No momento bem próximo ao final de toda a cerimônia, o sacerdote de fora se levanta a fim de se recolher para a sacristia. Movido por uma intensa curiosidade, vou atrás dele para conversar. Estava diante de visíveis comportamentos antagônicos que me interessava compreender melhor. Nesse instante, sou surpreendido pelos passos rápidos do professor.

O padre já retirava os seus paramentos, quando irrompe Benjamin na sacristia. Havia nele um estado de alegria e satisfação. Num ato contínuo, se abre em total sinceridade:

– Há mais de trinta anos que participo desse evento. Pois bem, pela primeira vez, estou diante de um padre que compreendeu o significado de todo o cerimonial!

Aquilo nos impressiona a todos: o padre e eu. Benjamin fez menção ao fato do outro sacerdote ter se retirado muito cedo. Tudo levava a crer que estivesse profundamente incomodado com a manifestação ecumênica, de profundo fervor, porém, que se estendia, por vezes, numa linguagem, em alguns casos, irreverente, plena de sensualidade e temor bendito.

Após aquele breve diálogo, o padre “estrangeiro” sorria com as palavras daquele homem. Com certeza, entendia plenamente a atitude do colega, mas resolveu ficar e se mostrava muito satisfeito com tudo o que vira. Ele era negro e baiano.

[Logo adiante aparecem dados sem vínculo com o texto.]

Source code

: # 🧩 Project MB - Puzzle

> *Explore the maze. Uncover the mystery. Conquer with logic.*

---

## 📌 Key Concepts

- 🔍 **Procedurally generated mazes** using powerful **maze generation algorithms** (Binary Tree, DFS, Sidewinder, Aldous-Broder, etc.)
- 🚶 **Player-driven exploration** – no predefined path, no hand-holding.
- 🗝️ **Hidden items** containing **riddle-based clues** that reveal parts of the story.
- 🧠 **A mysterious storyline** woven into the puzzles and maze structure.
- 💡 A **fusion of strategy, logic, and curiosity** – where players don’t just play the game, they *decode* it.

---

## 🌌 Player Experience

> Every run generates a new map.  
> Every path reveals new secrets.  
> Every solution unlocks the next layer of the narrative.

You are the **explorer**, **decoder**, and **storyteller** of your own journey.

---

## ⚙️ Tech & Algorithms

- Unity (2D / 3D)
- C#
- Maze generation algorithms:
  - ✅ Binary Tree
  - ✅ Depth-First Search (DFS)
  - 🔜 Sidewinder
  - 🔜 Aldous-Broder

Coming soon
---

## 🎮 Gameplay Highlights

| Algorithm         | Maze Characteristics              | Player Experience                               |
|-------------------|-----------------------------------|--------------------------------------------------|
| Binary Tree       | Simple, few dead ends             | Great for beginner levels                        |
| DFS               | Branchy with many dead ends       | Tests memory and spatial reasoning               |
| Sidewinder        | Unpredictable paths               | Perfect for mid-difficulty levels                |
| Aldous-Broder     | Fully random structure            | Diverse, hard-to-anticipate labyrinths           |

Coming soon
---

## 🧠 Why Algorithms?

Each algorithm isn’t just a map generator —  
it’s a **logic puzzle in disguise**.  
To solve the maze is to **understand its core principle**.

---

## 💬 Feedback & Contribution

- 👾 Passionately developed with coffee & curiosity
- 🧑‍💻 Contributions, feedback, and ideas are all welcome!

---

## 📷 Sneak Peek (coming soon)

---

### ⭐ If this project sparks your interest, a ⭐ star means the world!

P.S.: Leio numa belíssima entrevista à RIF, provavelmente uma das últimas que Roberto Benjamin concedeu, que, nos últimos trinta anos, o pesquisador podia ser encontrado nas tardes dos domingos de carnaval apreciando o cerimonial da “trincheira” do Maracatu Rural Cambindinha, na cidade de Arassoiaba, em Pernambuco. Benjamin procurava deixar claro o fato de que sempre retornava para devolver o que havia levado da comunidade: as cópias dos conteúdos das fotos, fitas cassete e VHS, CDs e DVDs realizadas no ano anterior. Esse texto é igualmente uma maneira de demonstrar modestamente uma imensa gratidão com os ensinamentos recebidos, compartilhando-o de alguma forma.

1 A pesquisadora Betânia Maciel, sua antiga orientanda, juntamente com o advogado e folclorista José Fernando de Souza, fraterno amigo de muitas décadas, realizaram uma ampla compilação das homenagens prestadas a Roberto Benjamin. Esse material foi publicado, em 2010, no Anuário Unesco/Metodista, volume 14.